Whether you chose to go on a guided tour, or just explore the town for yourself, visitors cannot help but stare in awe at the buildings that cover the hillside. A schoolhouse with arching windows, a decadent church, vintage saloons and a breathtaking opera house are just a few of the many wonderful attractions.

2. Food

Oh yes, if you are in the mood for something sweet or savory, the restaurants in Virginia City aim to please. Many of them are located in historical buildings that have been refurbished over the years. Many of these restaurants bring to life the delicious side of vintage life with homemade root beers and candies.

3. Old West Saloons

Saloons offer the perfect time to sit down and relax with a drink while you experience old western history.
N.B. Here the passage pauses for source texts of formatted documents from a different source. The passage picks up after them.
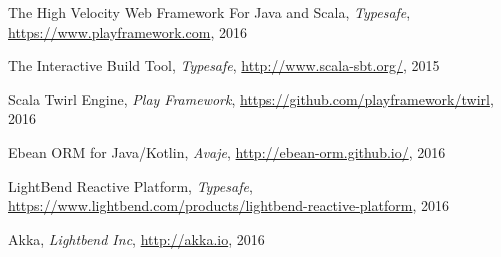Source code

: \documentclass[12pt,twoside,a4paper]{report}
\begin{document}
\begin{thebibliography}{99}
The High Velocity Web Framework For Java and Scala,
\emph{Typesafe},
\url{https://www.playframework.com},
2016

The Interactive Build Tool,
\emph{Typesafe},
\url{http://www.scala-sbt.org/},
2015

Scala Twirl Engine,
\emph{Play Framework},
\url{https://github.com/playframework/twirl},
2016

Ebean ORM for Java/Kotlin,
\emph{Avaje},
\url{http://ebean-orm.github.io/},
2016

LightBend Reactive Platform,
\emph{Typesafe},
\url{https://www.lightbend.com/products/lightbend-reactive-platform},
2016

Akka,
\emph{Lightbend Inc},
\url{http://akka.io},
2016

\end{thebibliography}
\end{document}
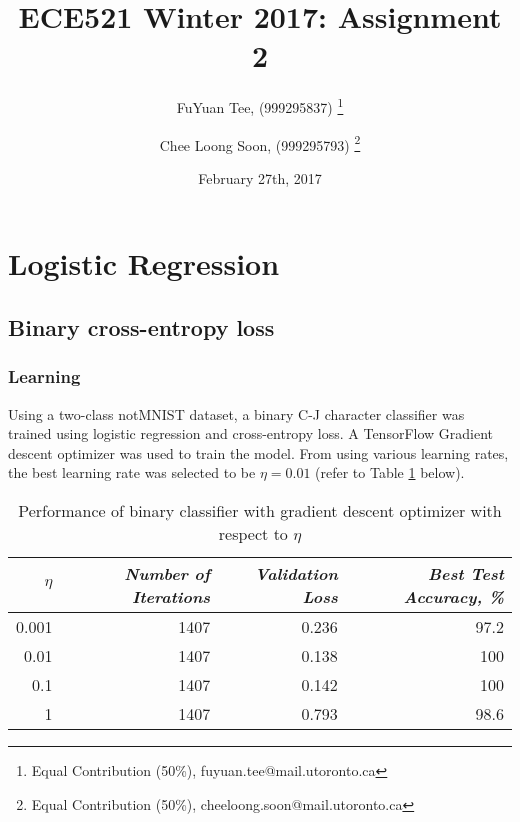 \documentclass[a4paper,12pt]{article}
\title{ECE521 Winter 2017: Assignment 2}
\author{FuYuan Tee, (999295837)
  \thanks{Equal Contribution (50\%), fuyuan.tee@mail.utoronto.ca}
\and Chee Loong Soon, (999295793) \thanks{Equal Contribution (50\%),  cheeloong.soon@mail.utoronto.ca}}
\date{February 27th, 2017}
\begin{document}
\maketitle
\tableofcontents
\clearpage
\section{Logistic Regression}
\subsection{Binary cross-entropy loss}
\subsubsection{Learning}

Using a two-class notMNIST dataset, a binary C-J character classifier was trained using logistic regression and cross-entropy loss. A TensorFlow Gradient descent optimizer was used to train the model. From using various learning rates, the best learning rate was selected to be $\eta = 0.01$ (refer to Table \ref{table:TuneLearningRateSGD} below).

\begin{table}[!htb]
\centering
\caption{Performance of binary classifier with gradient descent optimizer with respect to $\eta$}
\label{table:TuneLearningRateSGD}
\vspace{0.5em}
\begin{tabular}{|r|r r r|} \hline
$\eta$ & \textit{Number of Iterations} & \textit{Validation Loss} & \textit{Best Test Accuracy, \%} \\ \hline
0.001 & 1407 & 0.236 & 97.2 \\
0.01 & 1407 & 0.138 & 100 \\
0.1 & 1407 & 0.142 & 100 \\
1 & 1407 & 0.793 & 98.6 \\
\hline
\end{tabular}
\end{table}

\end{document}
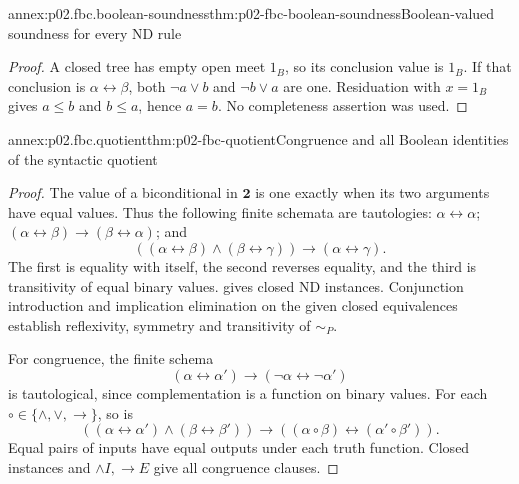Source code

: \begin{annexitem}{annex:p02.fbc.boolean-soundness}{thm:p02-fbc-boolean-soundness}{Boolean-valued soundness for every ND rule}
\begin{proof}
A closed tree has empty open meet \(1_B\), so its conclusion value
is \(1_B\). If that conclusion is \(\alpha\leftrightarrow\beta\),
both \(\neg a\vee b\) and \(\neg b\vee a\) are one.
Residuation with \(x=1_B\) gives \(a\leq b\) and \(b\leq a\),
hence \(a=b\). No completeness assertion was used.
\end{proof}
\end{annexitem}

\begin{annexitem}{annex:p02.fbc.quotient}{thm:p02-fbc-quotient}{Congruence and all Boolean identities of the syntactic quotient}
\begin{proof}
The value of a biconditional in \(\mathbf2\) is one exactly when
its two arguments have equal values. Thus the following finite schemata
are tautologies: \(\alpha\leftrightarrow\alpha\);
\((\alpha\leftrightarrow\beta)\to(\beta\leftrightarrow\alpha)\);
and
\[
 ((\alpha\leftrightarrow\beta)\land
   (\beta\leftrightarrow\gamma))
       \to(\alpha\leftrightarrow\gamma).
\]
The first is equality with itself, the second reverses equality,
and the third is transitivity of equal binary values.
 gives closed ND instances.
Conjunction introduction and implication elimination on the given
closed equivalences establish reflexivity, symmetry and transitivity
of \(\sim_P\).

For congruence, the finite schema
\[
 (\alpha\leftrightarrow\alpha')
                 \to(\neg\alpha\leftrightarrow\neg\alpha')
\]
is tautological, since complementation is a function on binary values.
For each \(\circ\in\{\land,\lor,\to\}\), so is
\[
 ((\alpha\leftrightarrow\alpha')\land
   (\beta\leftrightarrow\beta'))
       \to((\alpha\circ\beta)\leftrightarrow
                              (\alpha'\circ\beta')).
\]
Equal pairs of inputs have equal outputs under each truth function.
Closed instances and \(\land I,\to E\) give all congruence clauses.


\end{proof}
\end{annexitem}
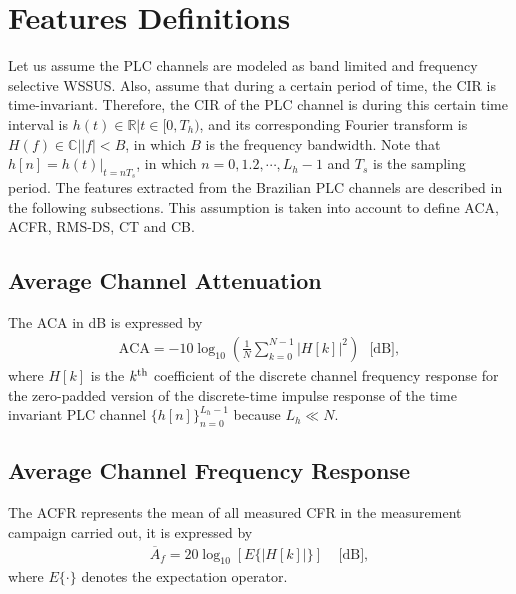 \documentclass[journal]{IEEEtran}
\begin{document}
	\section{Features Definitions}
	\label{sec:parameters}
	
	Let us assume the PLC channels are modeled as band limited and frequency selective \ac{WSSUS}. Also, assume that during a certain period of time, the \ac{CIR} is time-invariant. Therefore, the \ac{CIR} of the \ac{PLC} channel is during this certain time interval is  $ h(t)\in \mathbb{R}|t\in[0,T_h)$,  and its corresponding Fourier transform is $H(f)\in \mathbb{C}||f|<B$, in which $B$ is the frequency bandwidth. Note that $h[n]=h(t)|_{t=nT_s}$, in which $n=0,1.2,\cdots,L_h-1 $ and $T_s$ is the sampling period. The features extracted from the Brazilian PLC channels are described in the following subsections. This assumption is taken into account to define \ac{ACA}, \ac{ACFR}, \ac{RMS-DS}, \ac{CT} and \ac{CB}.
	
	\subsection{Average Channel Attenuation}
	The ACA in dB is expressed by
	\begin{eqnarray}
	\textrm{ACA}=-10\log_{10}\left(\frac{1}{N}\sum_{k=0}^{N-1}|H[k]|^2\right) \ \ \ \mbox{[dB]},
	\end{eqnarray}
	where $H[k]$ is the $k^{\rm th}$ coefficient of the discrete channel frequency response for the zero-padded version of the discrete-time impulse response of the time invariant PLC channel $\{h[n]\}_{n=0}^{L_h-1}$ because $L_h \ll N$.
	
	
	\subsection{Average Channel Frequency Response}
	The \ac{ACFR} represents the mean of all measured \ac{CFR} in the measurement campaign carried out, it is expressed by
	\begin{eqnarray}
	\overline{A}_f=20\log_{10}\left[E\{|H[k]|\}\right] \ \ \ \ \ \mbox{[dB]},
	\end{eqnarray}
	where $E\{\cdot\}$ denotes the expectation operator.
	
\end{document}
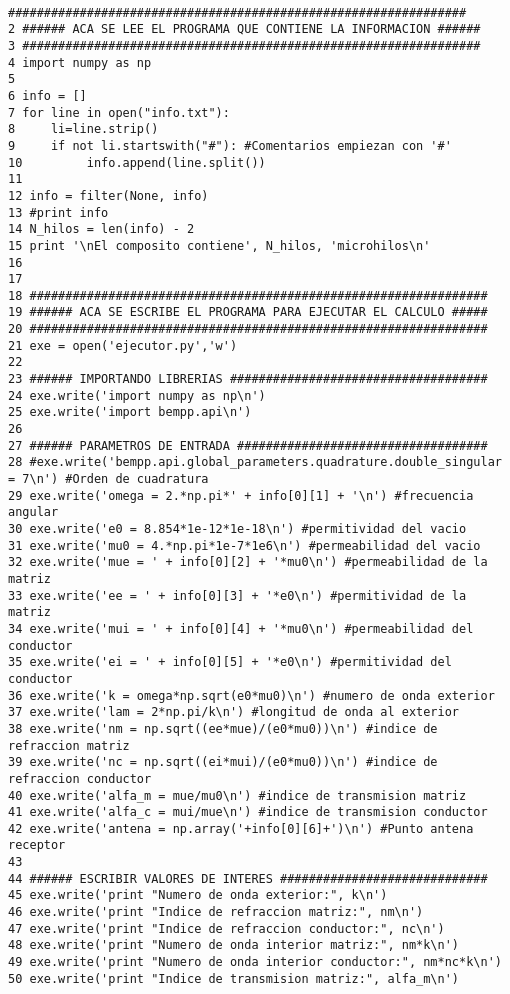 \documentclass[12pt,letterpaper]{article}
\numberwithin{equation}{section}
\begin{document}
\begin{lstlisting}

################################################################
2 ###### ACA SE LEE EL PROGRAMA QUE CONTIENE LA INFORMACION ######
3 ################################################################
4 import numpy as np
5 
6 info = []
7 for line in open("info.txt"):
8     li=line.strip()
9     if not li.startswith("#"): #Comentarios empiezan con '#'
10         info.append(line.split())
11 
12 info = filter(None, info)
13 #print info
14 N_hilos = len(info) - 2
15 print '\nEl composito contiene', N_hilos, 'microhilos\n'
16 
17 
18 ################################################################
19 ###### ACA SE ESCRIBE EL PROGRAMA PARA EJECUTAR EL CALCULO #####
20 ################################################################
21 exe = open('ejecutor.py','w')
22 
23 ###### IMPORTANDO LIBRERIAS ####################################
24 exe.write('import numpy as np\n')
25 exe.write('import bempp.api\n')
26 
27 ###### PARAMETROS DE ENTRADA ###################################
28 #exe.write('bempp.api.global_parameters.quadrature.double_singular = 7\n') #Orden de cuadratura
29 exe.write('omega = 2.*np.pi*' + info[0][1] + '\n') #frecuencia angular
30 exe.write('e0 = 8.854*1e-12*1e-18\n') #permitividad del vacio
31 exe.write('mu0 = 4.*np.pi*1e-7*1e6\n') #permeabilidad del vacio
32 exe.write('mue = ' + info[0][2] + '*mu0\n') #permeabilidad de la matriz
33 exe.write('ee = ' + info[0][3] + '*e0\n') #permitividad de la matriz
34 exe.write('mui = ' + info[0][4] + '*mu0\n') #permeabilidad del conductor
35 exe.write('ei = ' + info[0][5] + '*e0\n') #permitividad del conductor
36 exe.write('k = omega*np.sqrt(e0*mu0)\n') #numero de onda exterior
37 exe.write('lam = 2*np.pi/k\n') #longitud de onda al exterior
38 exe.write('nm = np.sqrt((ee*mue)/(e0*mu0))\n') #indice de refraccion matriz
39 exe.write('nc = np.sqrt((ei*mui)/(e0*mu0))\n') #indice de refraccion conductor
40 exe.write('alfa_m = mue/mu0\n') #indice de transmision matriz
41 exe.write('alfa_c = mui/mue\n') #indice de transmision conductor
42 exe.write('antena = np.array('+info[0][6]+')\n') #Punto antena receptor
43 
44 ###### ESCRIBIR VALORES DE INTERES #############################
45 exe.write('print "Numero de onda exterior:", k\n')
46 exe.write('print "Indice de refraccion matriz:", nm\n')
47 exe.write('print "Indice de refraccion conductor:", nc\n')
48 exe.write('print "Numero de onda interior matriz:", nm*k\n')
49 exe.write('print "Numero de onda interior conductor:", nm*nc*k\n')
50 exe.write('print "Indice de transmision matriz:", alfa_m\n')

\end{lstlisting}
\end{document}
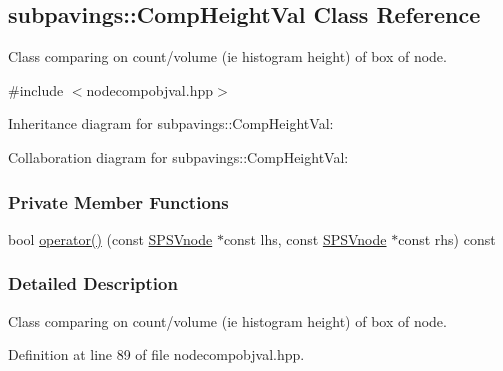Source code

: \hypertarget{classsubpavings_1_1CompHeightVal}{\subsection{subpavings\-:\-:\-Comp\-Height\-Val \-Class \-Reference}
\label{classsubpavings_1_1CompHeightVal}
}


\-Class comparing on count/volume (ie histogram height) of box of node.  




{\ttfamily \#include $<$nodecompobjval.\-hpp$>$}



\-Inheritance diagram for subpavings\-:\-:\-Comp\-Height\-Val\-:


\-Collaboration diagram for subpavings\-:\-:\-Comp\-Height\-Val\-:
\subsubsection*{\-Private \-Member \-Functions}
\begin{DoxyCompactItemize}
\item 
bool \hyperlink{classsubpavings_1_1CompHeightVal_a867d36d4805a3bf2aebafbb3d19cedec}{operator()} (const \hyperlink{classsubpavings_1_1SPSVnode}{\-S\-P\-S\-Vnode} $\ast$const lhs, const \hyperlink{classsubpavings_1_1SPSVnode}{\-S\-P\-S\-Vnode} $\ast$const rhs) const 
\end{DoxyCompactItemize}


\subsubsection{\-Detailed \-Description}
\-Class comparing on count/volume (ie histogram height) of box of node. 

\-Definition at line 89 of file nodecompobjval.\-hpp.



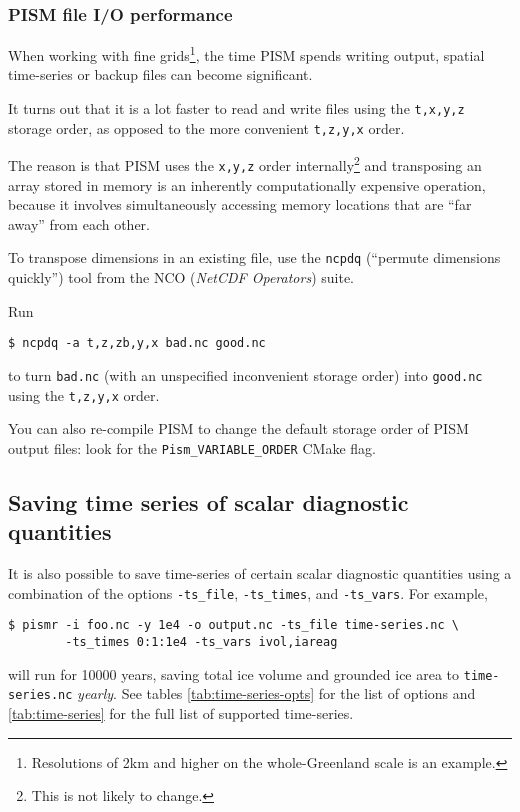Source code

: \subsubsection{PISM file I/O performance}
\label{sec:pism-io-performance}

When working with fine grids\footnote{Resolutions of 2km and higher on the
  whole-Greenland scale is an example.}, the time PISM spends writing output,
spatial time-series or backup files can become significant.

It turns out that it is a lot faster to read and write files using the
\texttt{t,x,y,z} storage order, as opposed to the more convenient
\texttt{t,z,y,x} order.

The reason is that PISM uses the \texttt{x,y,z} order internally\footnote{This
  is not likely to change.} and transposing an array stored in memory is an
inherently computationally expensive operation, because it involves
simultaneously accessing memory locations that are ``far away'' from each
other.

To transpose dimensions in an existing file, use the \texttt{ncpdq} (``permute
dimensions quickly'') tool from the NCO (\emph{NetCDF Operators}) suite.

Run
\begin{verbatim}
$ ncpdq -a t,z,zb,y,x bad.nc good.nc
\end{verbatim}%
to turn \texttt{bad.nc} (with an unspecified inconvenient storage order) into
\texttt{good.nc} using the \texttt{t,z,y,x} order.

You can also re-compile PISM to change the default storage order of PISM output
files: look for the \texttt{Pism_VARIABLE_ORDER} CMake flag.

\subsection{Saving time series of scalar diagnostic quantities}
\label{sec:saving-time-series}
 It is also possible to save time-series of certain scalar diagnostic quantities using a combination of the options \texttt{-ts_file}, \texttt{-ts_times}, and \texttt{-ts_vars}.  For example,
\begin{verbatim}
$ pismr -i foo.nc -y 1e4 -o output.nc -ts_file time-series.nc \
        -ts_times 0:1:1e4 -ts_vars ivol,iareag
\end{verbatim} %
will run for 10000 years, saving total ice volume and grounded ice area to \texttt{time-series.nc} \emph{yearly}. See tables \ref{tab:time-series-opts} for the list of options and \ref{tab:time-series} for the full list of supported time-series.

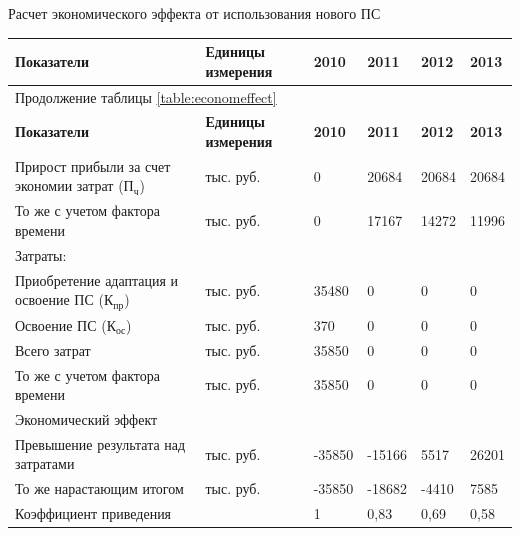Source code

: \documentclass[14pt,a4paper]{reportmod}
\begin{document}
\begin{table}[ht]
  \caption{Расчет экономического эффекта от использования нового ПС}
  \label{table:economeffect}
\end{table}
\vspace{-0.5cm}
\begin{small}
    \begin{longtable}{|p{5cm}|p{2cm}|p{1.7cm}|p{1.7cm}|p{1.7cm}|p{1.7cm}|}
      \hline
      \multicolumn{1}{|p{5cm}|}{\bfseries{Показатели}} &
      \multicolumn{1}{p{2cm}|}{\bfseries{Единицы измерения}} &
      \multicolumn{1}{p{1.7cm}|}{\bfseries{2010}} &
      \multicolumn{1}{p{1.7cm}|}{\bfseries{2011}} &
      \multicolumn{1}{p{1.7cm}|}{\bfseries{2012}} &
      \multicolumn{1}{p{1.7cm}|}{\bfseries{2013}} \\
      \hline
      \endfirsthead
      \multicolumn{6}{l}{{Продолжение таблицы \ref{table:economeffect}}} \\ \hline
      \multicolumn{1}{|p{5cm}|}{\bfseries{Показатели}} &
      \multicolumn{1}{p{2cm}|}{\bfseries{Единицы измерения}} &
      \multicolumn{1}{p{1.7cm}|}{\bfseries{2010}} &
      \multicolumn{1}{p{1.7cm}|}{\bfseries{2011}} &
      \multicolumn{1}{p{1.7cm}|}{\bfseries{2012}} &
      \multicolumn{1}{p{1.7cm}|}{\bfseries{2013}} \\
      \hline
      \endhead
      Прирост прибыли за счет экономии затрат ($П_{ч}$) & тыс. руб. & 0 & 20684 & 20684 & 20684 \\
      \hline
      То же с учетом фактора времени & тыс. руб. & 0 & 17167 & 14272 & 11996 \\
      \hline
      Затраты: & & & & & \\
      \hline
      Приобретение адаптация и освоение ПС ($К_{пр}$) & тыс. руб. & 35480 & 0 & 0 & 0 \\
      \hline
      Освоение ПС ($К_{ос}$) & тыс. руб. & 370 & 0 & 0 & 0 \\
      \hline
      Всего затрат & тыс. руб. & 35850 & 0 & 0 & 0 \\
      \hline
      То же с учетом фактора времени & тыс. руб. & 35850 & 0 & 0 & 0 \\
      \hline
      Экономический эффект & & & & & \\
      \hline
      Превышение результата над затратами & тыс. руб. & -35850 & -15166 & 5517 & 26201 \\
      \hline
      То же нарастающим итогом & тыс. руб. & -35850 & -18682 & -4410 & 7585 \\
      \hline
      Коэффициент приведения & & 1 & 0,83 & 0,69 & 0,58 \\
      \hline
    \end{longtable}
\end{small}
\end{document}
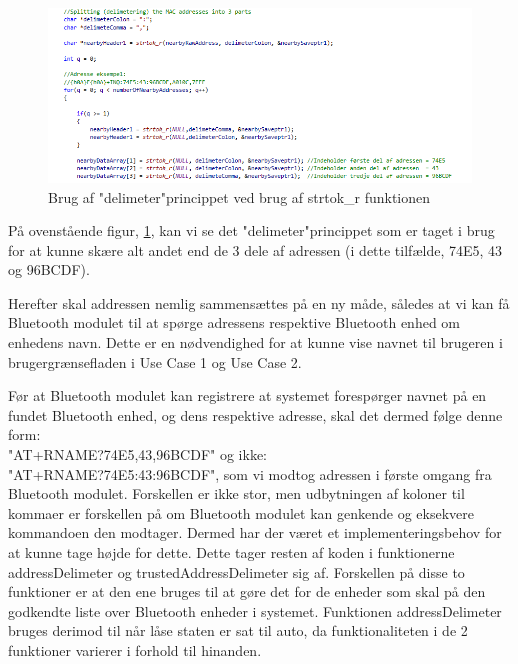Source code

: \begin{figure}[H]
	\centering
	\includegraphics[width = 500 pt]{Img/delimetering.PNG}
	\caption{Brug af "delimeter"\-princippet ved brug af strtok\_r funktionen}
	\label{fig:delimeter}
\end{figure}

På ovenstående figur, \ref{fig:delimeter}, kan vi se det "delimeter"\-princippet som er taget i brug for at kunne skære alt andet end de 3 dele af adressen (i dette tilfælde, 74E5, 43 og 96BCDF).

Herefter skal addressen nemlig sammensættes på en ny måde, således at vi kan få Bluetooth modulet til at spørge adressens respektive Bluetooth enhed om enhedens navn. Dette er en nødvendighed for at kunne vise navnet til brugeren i brugergrænsefladen i Use Case 1 og Use Case 2.

Før at Bluetooth modulet kan registrere at systemet forespørger navnet på en fundet Bluetooth enhed, og dens respektive adresse, skal det dermed følge denne form:\\ "AT+RNAME?74E5,43,96BCDF" og ikke:\\ "AT+RNAME?74E5:43:96BCDF", som vi modtog adressen i første omgang fra Bluetooth modulet. Forskellen er ikke stor, men udbytningen af koloner til kommaer er forskellen på om Bluetooth modulet kan genkende og eksekvere kommandoen den modtager. Dermed har der været et implementeringsbehov for at kunne tage højde for dette. Dette tager resten af koden i funktionerne addressDelimeter og trustedAddressDelimeter sig af. Forskellen på disse to funktioner er at den ene bruges til at gøre det for de enheder som skal på den godkendte liste over Bluetooth enheder i systemet. Funktionen addressDelimeter bruges derimod til når låse staten er sat til auto, da funktionaliteten i de 2 funktioner varierer i forhold til hinanden.

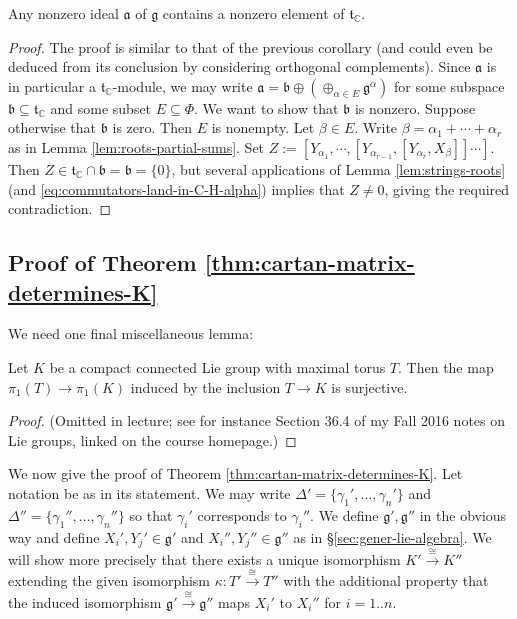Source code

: \documentclass[reqno]{amsart} 
\begin{document}
\begin{corollary}\label{cor:nonzero-ideals-detected-via-t}
  Any nonzero ideal $\mathfrak{a}$ of $\mathfrak{g}$ contains a nonzero element of $\mathfrak{t}_{\mathbb{C}}$.
\end{corollary}
\begin{proof}
  The proof is similar to that of the previous corollary (and could even be deduced from its conclusion by considering orthogonal complements).  Since $\mathfrak{a}$ is in particular a $\mathfrak{t}_{\mathbb{C}}$-module, we may write $\mathfrak{a} = \mathfrak{b} \oplus (\oplus_{\alpha \in E} \mathfrak{g}^{\alpha})$ for some subspace $\mathfrak{b} \subseteq \mathfrak{t}_{\mathbb{C}}$ and some subset $E \subseteq \Phi$.  We want to show that $\mathfrak{b}$ is nonzero.  Suppose otherwise that $\mathfrak{b}$ is zero.  Then $E$ is nonempty.  Let $\beta \in E$.  Write $\beta = \alpha_1 + \dotsb + \alpha_r$ as in Lemma \ref{lem:roots-partial-sums}.  Set $Z := [Y_{\alpha_1}, \dotsb, [Y_{\alpha_{r-1}}, [Y_{\alpha_r}, X_{\beta}]] \dotsb ]$.  Then $Z \in \mathfrak{t}_{\mathbb{C}} \cap \mathfrak{b} = \mathfrak{b} = \{0\}$, but several applications of Lemma \ref{lem:strings-roots} (and \eqref{eq:commutators-land-in-C-H-alpha}) implies that $Z \neq 0$, giving the required contradiction.
\end{proof}

\subsection{Proof of Theorem \ref{thm:cartan-matrix-determines-K}}\label{sec:cnh2vo0fl3}
We need one final miscellaneous lemma:
\begin{lemma}\label{lem:pi-1-T-onto-pi-1-K}
  Let $K$ be a compact connected Lie group with maximal torus $T$.  Then the map $\pi_1(T) \rightarrow \pi_1(K)$ induced by the inclusion $T \rightarrow K$ is surjective.
\end{lemma}
\begin{proof}
  (Omitted in lecture; see for instance Section 36.4 of my Fall 2016 notes on Lie groups, linked on the course homepage.)
\end{proof}

We now give the proof of Theorem \ref{thm:cartan-matrix-determines-K}.  Let notation be as in its statement.  We may write $\Delta ' = \{\gamma_1 ', \dotsc, \gamma_n' \}$ and $\Delta '' = \{\gamma_1'', \dotsc, \gamma_n''\}$ so that $\gamma_i'$ corresponds to $\gamma_i''$.  We define $\mathfrak{g} ', \mathfrak{g} ''$ in the obvious way and define $X_i', Y_j' \in \mathfrak{g} '$ and $X_i'', Y_j'' \in \mathfrak{g} ''$ as in \S\ref{sec:gener-lie-algebra}.  We will show more precisely that there exists a unique isomorphism $K' \xrightarrow{\cong } K''$ extending the given isomorphism $\kappa : T' \xrightarrow{\cong } T''$ with the additional property that the induced isomorphism $\mathfrak{g} ' \xrightarrow{\cong } \mathfrak{g} ''$ maps $X_i'$ to $X_i''$ for $i=1..n$.
\end{document}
Attractions such as the world famous Suicide Table enthrall visitors with stories of ghosts and robbers.

4. Events

No matter what time of the year, something wild is always going on in Virginia City. One of our favorites is Christmas on the Comstock. The entire town lights up this time of the year. Father Christmas awaits families at the Visitors Center, and daily events occur at the beautiful Piper’s Opera House. Later on in the year, visitors enjoy the International Camel Races, and the Nevada 150 Masquerade Ball.

5. Museums

There is a museum in nearly every other building on C. Street. Mark Twain spent much of his time in Virginia City, the influence of his experience, seen in many of his writings. Tidbits of his history can be seen in many of the museums around town. The Fourth Ward School is a favorite of many. Built in 1876, the school is almost perfectly preserved on account of a sharp attendance drop off in the early 1900’s.